Canada hosting Syria government websites



OTTAWA- Canada is hosting websites of the Syrian government in a possible breach of sanctions over a deadly crackdown by President Bashar al-Assad's forces, Canadian researchers said Thursday.
An investigation by a University of Toronto group that last year uncovered a China-based online spy network found that the websites of Syria's ministries of culture, transport and others, as well as Syrian television Addounia TV are being hosted on Canada-based web servers.



All of them are subject to Canadian sanctions, but a Canadian government official was not immediately available to comment on the revelations.
"Our findings peel back the layers of a complex, highly nuanced, and often seamy world of web hosting," said Ron Deibert, director of the university's Citizen Lab.

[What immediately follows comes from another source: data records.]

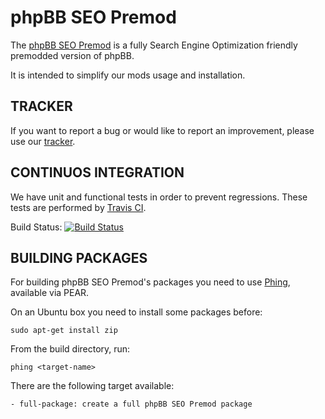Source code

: phpBB SEO Premod
================

The [phpBB SEO Premod](http://www.phpbb-seo.com/en/phpbb-seo-premod/seo-url-premod-t1549.html) is a fully Search Engine Optimization friendly premodded version of phpBB.

It is intended to simplify our mods usage and installation.


TRACKER
-------
If you want to report a bug or would like to report an improvement, please use our [tracker](http://phpbb-seo.coda-cola.net/projects/phpbb_seo_premod/issues).


CONTINUOS INTEGRATION
---------------------
We have unit and functional tests in order to prevent regressions. These tests are performed by [Travis CI](http://travis-ci.org/).

Build Status: [![Build Status](https://secure.travis-ci.org/phpBBSEO/phpbb_seo_premod.png?branch=master)](http://travis-ci.org/phpBBSEO/phpbb_seo_premod)


BUILDING PACKAGES
-----------------

For building phpBB SEO Premod's packages you need to use [Phing](http://www.phing.info/trac/), available via PEAR.



On an Ubuntu box you need to install some packages before:

	sudo apt-get install zip



From the build directory, run:

	phing <target-name>


There are the following target available:

	- full-package: create a full phpBB SEO Premod package
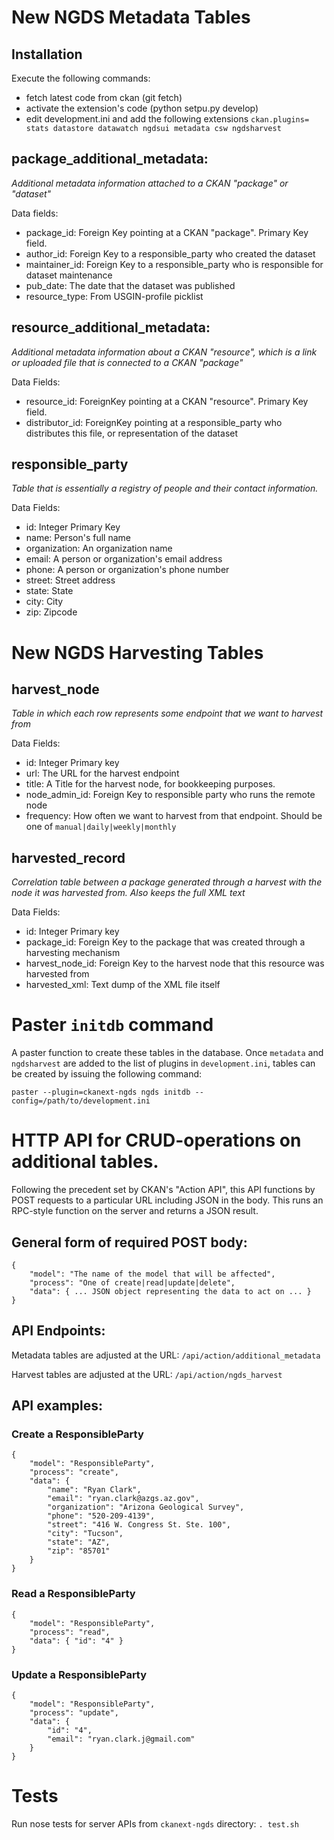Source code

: # New NGDS Metadata Tables

## Installation

Execute the following commands:
- fetch latest code from ckan (git fetch)
- activate the extension's code (python setpu.py develop)
- edit development.ini and add the following extensions
`ckan.plugins= stats datastore datawatch ngdsui metadata csw ngdsharvest`


## package_additional_metadata:

*Additional metadata information attached to a CKAN "package" or "dataset"*

Data fields:

- package_id: Foreign Key pointing at a CKAN "package". Primary Key field.
- author_id: Foreign Key to a responsible_party who created the dataset
- maintainer_id: Foreign Key to a responsible_party who is responsible for dataset maintenance
- pub_date: The date that the dataset was published
- resource_type: From USGIN-profile picklist

## resource_additional_metadata:

*Additional metadata information about a CKAN "resource", which is a link or uploaded file that is connected to a CKAN "package"*

Data Fields:

- resource_id: ForeignKey pointing at a CKAN "resource". Primary Key field.
- distributor_id: ForeignKey pointing at a responsible_party who distributes this file, or representation of the dataset

## responsible_party

*Table that is essentially a registry of people and their contact information.*

Data Fields:

- id: Integer Primary Key
- name: Person's full name
- organization: An organization name
- email: A person or organization's email address
- phone: A person or organization's phone number
- street: Street address
- state: State
- city: City
- zip: Zipcode

# New NGDS Harvesting Tables

## harvest_node

*Table in which each row represents some endpoint that we want to harvest from*

Data Fields:

- id: Integer Primary key
- url: The URL for the harvest endpoint
- title: A Title for the harvest node, for bookkeeping purposes.
- node_admin_id: Foreign Key to responsible party who runs the remote node
- frequency: How often we want to harvest from that endpoint. Should be one of `manual|daily|weekly|monthly`

## harvested_record

*Correlation table between a package generated through a harvest with the node it was harvested from. Also keeps the full XML text*

Data Fields:

- id: Integer Primary key
- package_id: Foreign Key to the package that was created through a harvesting mechanism
- harvest_node_id: Foreign Key to the harvest node that this resource was harvested from
- harvested_xml: Text dump of the XML file itself

# Paster `initdb` command

A paster function to create these tables in the database. Once `metadata` and `ngdsharvest` are added to the list of plugins in `development.ini`, tables can be created by issuing the following command:

    paster --plugin=ckanext-ngds ngds initdb --config=/path/to/development.ini

# HTTP API for CRUD-operations on additional tables.

Following the precedent set by CKAN's "Action API", this API functions by POST requests to a particular URL including JSON in the body. This runs an RPC-style function on the server and returns a JSON result.

## General form of required POST body:

    {
        "model": "The name of the model that will be affected",
        "process": "One of create|read|update|delete",
        "data": { ... JSON object representing the data to act on ... }
    }                   

## API Endpoints:
Metadata tables are adjusted at the URL: `/api/action/additional_metadata`

Harvest tables are adjusted at the URL: `/api/action/ngds_harvest`

## API examples:
### Create a ResponsibleParty

    {
        "model": "ResponsibleParty",
        "process": "create",
        "data": {
            "name": "Ryan Clark",
            "email": "ryan.clark@azgs.az.gov",
            "organization": "Arizona Geological Survey",
            "phone": "520-209-4139",
            "street": "416 W. Congress St. Ste. 100",
            "city": "Tucson",
            "state": "AZ",
            "zip": "85701"
        }
    }

### Read a ResponsibleParty

    {
        "model": "ResponsibleParty",
        "process": "read",
        "data": { "id": "4" }
    }

### Update a ResponsibleParty

    {
        "model": "ResponsibleParty",
        "process": "update",
        "data": {
            "id": "4",
            "email": "ryan.clark.j@gmail.com"
        }
    }


# Tests

Run nose tests for server APIs from `ckanext-ngds` directory: `. test.sh`  
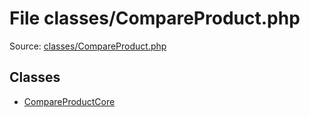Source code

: File classes/CompareProduct.php
=========

Source: [classes/CompareProduct.php](https://github.com/PrestaShop/PrestaShop/blob/1.6.1.2/classes/CompareProduct.php)


Classes
-------

* [CompareProductCore](class.CompareProductCore.md)

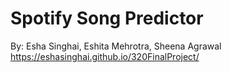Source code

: # Spotify Song Predictor 
By: Esha Singhai, Eshita Mehrotra, Sheena Agrawal
https://eshasinghai.github.io/320FinalProject/
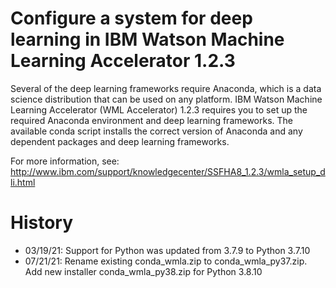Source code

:# Configure a system for deep learning in IBM Watson Machine Learning Accelerator 1.2.3

Several of the deep learning frameworks require Anaconda, which is a data science distribution that can be used on any platform. IBM Watson Machine Learning Accelerator (WML Accelerator) 1.2.3 requires you to set up the required Anaconda environment and deep learning frameworks. The available conda script installs the correct version of Anaconda and any dependent packages and deep learning frameworks.

For more information, see: http://www.ibm.com/support/knowledgecenter/SSFHA8_1.2.3/wmla_setup_dli.html

# History
* 03/19/21: Support for Python was updated from 3.7.9 to Python 3.7.10
* 07/21/21: Rename existing conda_wmla.zip to conda_wmla_py37.zip. Add new installer conda_wmla_py38.zip for Python 3.8.10
          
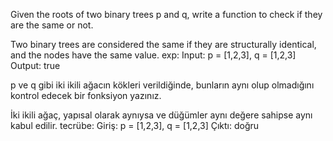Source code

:Given the roots of two binary trees p and q, write a function to check if they are the same or not.

Two binary trees are considered the same if they are structurally identical, and the nodes have the same value.
exp:
Input: p = [1,2,3], q = [1,2,3]
Output: true

p ve q gibi iki ikili ağacın kökleri verildiğinde, bunların aynı olup olmadığını kontrol edecek bir fonksiyon yazınız.

İki ikili ağaç, yapısal olarak aynıysa ve düğümler aynı değere sahipse aynı kabul edilir.
tecrübe:
Giriş: p = [1,2,3], q = [1,2,3]
Çıktı: doğru
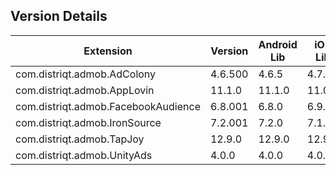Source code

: ## Version Details

| Extension | Version | Android Lib | iOS Lib |
| --- | --- | --- | --- |
| com.distriqt.admob.AdColony | 4.6.500 | 4.6.5 | 4.7.2 |
| com.distriqt.admob.AppLovin | 11.1.0 | 11.1.0 | 11.0.0 |
| com.distriqt.admob.FacebookAudience | 6.8.001 | 6.8.0 | 6.9.0 |
| com.distriqt.admob.IronSource | 7.2.001 | 7.2.0 | 7.1.14 |
| com.distriqt.admob.TapJoy | 12.9.0 | 12.9.0 | 12.9.0 |
| com.distriqt.admob.UnityAds | 4.0.0 | 4.0.0 | 4.0.0 |
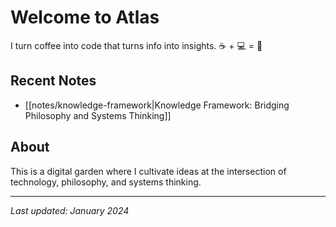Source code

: # Welcome to Atlas

I turn coffee into code that turns info into insights. ☕️ + 💻 = 🎨

## Recent Notes

- [[notes/knowledge-framework|Knowledge Framework: Bridging Philosophy and Systems Thinking]]

## About

This is a digital garden where I cultivate ideas at the intersection of technology, philosophy, and systems thinking.

---
*Last updated: January 2024*
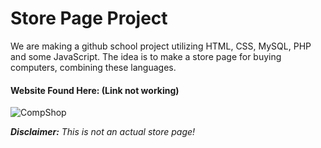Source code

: # Store Page Project

We are making a github school project utilizing HTML, CSS, MySQL, PHP and some JavaScript. The idea is to make a store page for buying computers, combining these languages.

#### **Website Found Here:** (Link not working)
![CompShop](http://github.com/IT-School-Project/www.git)

*__Disclaimer:__ This is not an actual store page!*
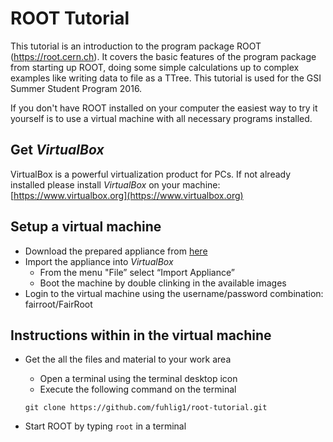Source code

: # ROOT Tutorial

This tutorial is an introduction to the program package ROOT
(https://root.cern.ch). It covers the basic features of the program package
from starting up ROOT, doing some simple calculations up to complex examples
like writing data to file as a TTree.
This tutorial is used for the GSI Summer Student Program 2016.

If you don't have ROOT installed on your computer the easiest way to try
it yourself is to use a virtual machine with all necessary programs
installed. 

## Get *VirtualBox*

VirtualBox is a powerful virtualization product for PCs. If not already
installed please install *VirtualBox* on your machine: [https://www.virtualbox.org](https://www.virtualbox.org)

## Setup a virtual machine
- Download the prepared appliance from [here](https://fairroot.gsi.de/downloads/ROOT_Tutorial.ova)
- Import the appliance into *VirtualBox*
   - From the menu "File” select “Import Appliance”
   - Boot the machine by double clinking in the available images
- Login to the virtual machine using the username/password combination: fairroot/FairRoot 

## Instructions within in the virtual machine
- Get the all the files and material to your work area
   - Open a terminal using the terminal desktop icon
   - Execute the following command on the terminal

    `git clone https://github.com/fuhlig1/root-tutorial.git`

- Start ROOT by typing `root` in a terminal

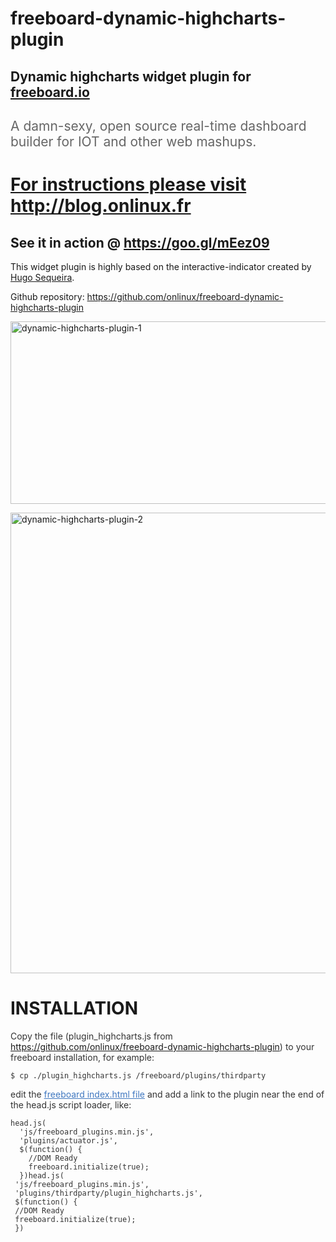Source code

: # freeboard-dynamic-highcharts-plugin
<h2>Dynamic highcharts widget plugin for <a href="https://github.com/Freeboard/freeboard" target="_blank">freeboard.io</a></h2>
<h2><span style="font-weight: normal; color: #666666;">A damn-sexy, open source real-time dashboard builder for IOT and other web mashups.</span></h2>
<h1><a href="http://blog.onlinux.fr/dynamic-highcharts-plugin-for-freeboard-io/" target="_blank">For instructions please visit http://blog.onlinux.fr</a></h1>
<h2>See it in action @ <a href="https://goo.gl/mEez09" target="_blank">https://goo.gl/mEez09</a></h2>
This widget plugin is highly based on the interactive-indicator created by <a href="https://github.com/hugocore/freeboard.io-plugins" target="_blank">Hugo Sequeira</a>.

Github repository: <a href="https://github.com/onlinux/freeboard-dynamic-highcharts-plugin" target="_blank">https://github.com/onlinux/freeboard-dynamic-highcharts-plugin</a>

<a href="dynamic-highcharts-plugin-1.png"><img class="alignleft size-full wp-image-481" src="dynamic-highcharts-plugin-1.png" alt="dynamic-highcharts-plugin-1" width="636" height="292" /></a>


<a href="dynamic-highcharts-plugin-2.png"><img class="alignleft size-full wp-image-483" src="dynamic-highcharts-plugin-2.png" alt="dynamic-highcharts-plugin-2" width="908" height="737" /></a>

<h1>INSTALLATION</h1>
<p style="color: #333333;">Copy the file (plugin_highcharts.js from <a href="https://github.com/onlinux/freeboard-dynamic-highcharts-plugin" target="_blank">https://github.com/onlinux/freeboard-dynamic-highcharts-plugin</a>) to your freeboard installation, for example:</p>

<pre style="color: #333333;"><code>$ cp ./plugin_highcharts.js /freeboard/plugins/thirdparty
</code></pre>
<p style="color: #333333;">edit the <a style="color: #4078c0;" href="https://github.com/Freeboard/freeboard/blob/master/index.html#L14" target="_blank">freeboard index.html file</a> and add a link to the plugin near the end of the head.js script loader, like:</p>

<pre style="color: #333333;"><code>head.js(
  'js/freeboard_plugins.min.js',
  'plugins/actuator.js',
  $(function() {
    //DOM Ready
    freeboard.initialize(true);
  })head.js(
 'js/freeboard_plugins.min.js',
 'plugins/thirdparty/plugin_highcharts.js',
 $(function() {
 //DOM Ready
 freeboard.initialize(true);
 })</code></pre>
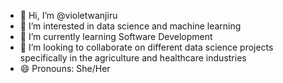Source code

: - 👋 Hi, I’m @violetwanjiru
- 👀 I’m interested in data science and machine learning
- 🌱 I’m currently learning Software Development
- 💞️ I’m looking to collaborate on different data science projects specifically in the agriculture and healthcare industries
- 😄 Pronouns: She/Her

<!---
violetwanjiru/violetwanjiru is a ✨ special ✨ repository because its `README.md` (this file) appears on your GitHub profile.
You can click the Preview link to take a look at your changes.
--->
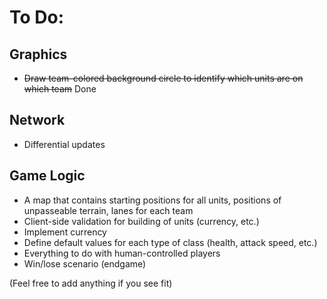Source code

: To Do:
======

Graphics
--------
* ~~Draw team-colored background circle to identify which units are on which team~~ Done

Network
-------
* Differential updates

Game Logic
----------
* A map that contains starting positions for all units, positions of unpasseable terrain, lanes for each team
* Client-side validation for building of units (currency, etc.)
* Implement currency
* Define default values for each type of class (health, attack speed, etc.)
* Everything to do with human-controlled players
* Win/lose scenario (endgame)

(Feel free to add anything if you see fit)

"That Syrian government websites, including a Syrian state-backed television station known to be inciting violence, are hosted in Canada, is at minimum in contradiction to Canada's stated foreign policy and possibly material support to a regime that is now globally condemned for its repression and violence."
Addounia TV is sanctioned by Canada and the European Union for inciting violence against Syrian citizens.
It and several Syrian ministries have been using intermediary companies such as Platinum Incorporated, which have servers in Canada, seemingly to get around the sanctions, the Citizen Lab said in a statement.
The Citizen Lab in 2010 uncovered a China-based network which had stolen Indian military secrets, hacked the Dalai Lama's office and computers around the world in an elaborate cyber espionage scheme.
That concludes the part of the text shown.